CENM –Nuclear Studies Centre of Maamora

CNRP – National Centre of Radiation Protection

CNESTEN–National Centre of Nuclear Energy, Sciences and Techniques

DSRS – Disused Sealed Radioactive Sources

CSF – Central Storage Facility

RPO – Radiation Protection Officer

IAEA – International Atomic Energy Agency

6.0 DSRS MANAGEMENT DESCRIPTION IN MOROCCO

6.1 Legislation and Regulations Relating to the Management of DSRS in Morocco

The legal and regulatory framework of Morocco covering radiological protection and use of nuclear

energy is based on Law (No. 005-71) of 12 October 1971. This law establishes general principles as

basis for implementation of lower level regulations or decrees. The current regulations apply to the

importation, exportation, acquisition, production, transformation, detention, use, sale, transit,

transport, recycling and re-use of equipment or substances capable of emitting ionizing radiation.

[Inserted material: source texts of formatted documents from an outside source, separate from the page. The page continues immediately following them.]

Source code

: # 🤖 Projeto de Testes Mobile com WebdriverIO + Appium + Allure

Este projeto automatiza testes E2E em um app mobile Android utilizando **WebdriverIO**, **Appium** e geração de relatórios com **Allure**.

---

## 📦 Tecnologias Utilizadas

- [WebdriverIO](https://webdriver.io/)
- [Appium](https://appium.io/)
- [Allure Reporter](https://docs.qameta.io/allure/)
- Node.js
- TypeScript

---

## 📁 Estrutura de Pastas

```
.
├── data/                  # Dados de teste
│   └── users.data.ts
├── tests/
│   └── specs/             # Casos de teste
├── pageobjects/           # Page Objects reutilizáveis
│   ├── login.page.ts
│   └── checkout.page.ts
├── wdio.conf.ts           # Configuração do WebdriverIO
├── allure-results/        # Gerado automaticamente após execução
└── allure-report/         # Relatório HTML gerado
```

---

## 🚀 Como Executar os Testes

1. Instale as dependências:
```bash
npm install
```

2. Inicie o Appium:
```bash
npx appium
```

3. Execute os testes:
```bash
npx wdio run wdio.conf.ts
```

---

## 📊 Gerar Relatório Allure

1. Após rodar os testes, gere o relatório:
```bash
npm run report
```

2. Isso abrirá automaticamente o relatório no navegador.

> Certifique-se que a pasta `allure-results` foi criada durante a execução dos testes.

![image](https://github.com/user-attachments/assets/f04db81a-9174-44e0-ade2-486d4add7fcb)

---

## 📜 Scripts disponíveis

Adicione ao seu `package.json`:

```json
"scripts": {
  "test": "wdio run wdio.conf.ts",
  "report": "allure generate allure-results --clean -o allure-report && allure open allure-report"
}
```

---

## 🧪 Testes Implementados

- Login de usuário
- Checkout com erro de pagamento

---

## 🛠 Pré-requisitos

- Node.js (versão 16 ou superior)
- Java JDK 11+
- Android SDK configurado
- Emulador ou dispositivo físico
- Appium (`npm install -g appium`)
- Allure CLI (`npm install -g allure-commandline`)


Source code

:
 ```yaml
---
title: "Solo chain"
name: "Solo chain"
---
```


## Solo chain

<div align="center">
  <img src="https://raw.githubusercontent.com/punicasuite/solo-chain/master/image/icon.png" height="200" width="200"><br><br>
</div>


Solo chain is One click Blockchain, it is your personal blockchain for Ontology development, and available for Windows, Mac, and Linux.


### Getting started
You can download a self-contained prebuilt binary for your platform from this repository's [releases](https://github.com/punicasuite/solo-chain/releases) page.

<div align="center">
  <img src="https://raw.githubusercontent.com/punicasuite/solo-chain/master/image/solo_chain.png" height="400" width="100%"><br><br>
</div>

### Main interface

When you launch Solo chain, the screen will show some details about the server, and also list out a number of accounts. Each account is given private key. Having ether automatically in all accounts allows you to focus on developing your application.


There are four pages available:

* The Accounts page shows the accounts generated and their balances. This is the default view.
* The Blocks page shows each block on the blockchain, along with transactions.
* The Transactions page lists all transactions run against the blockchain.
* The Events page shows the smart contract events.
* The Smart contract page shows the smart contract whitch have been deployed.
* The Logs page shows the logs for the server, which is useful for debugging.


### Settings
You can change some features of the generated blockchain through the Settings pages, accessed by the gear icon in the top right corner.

They also apply to the treatment, handling, conditioning, storage, clearance and disposal of

radioactive substances or waste and to any other activity involving a risk arising from ionizing

radiation.

CNESTEN was established and assigned with the responsibility of managing radioactive waste

including DSRS by Law No. 12-02 of 2005. Morocco has draft radioactive waste management

regulations that address number of waste management aspects such a waste classification and

transportation of radioactive waste including DSRS etc. A National Commission of Nuclear Safety

(NCNS) was also created by decree number 2-94-666 of 7 December 1994.The Commission is

responsible for the regulation of nuclear installations. The Commission is overseen by the

Department of Energy and Mines. The decree number 2-97-30 of 28 October 1997 states the

general principles of protection against hazards resulting from the use of ionizing radiation which is

based on the ICRP recommendations (International Commission of Radiation Protection) and the

Basic Safety Standards of the IAEA. This decree mentions that the National Centre for Radiation

Protection (CNRP), which is under the Ministry of Health, is the Regulatory Body dealing with non-

nuclear facilities.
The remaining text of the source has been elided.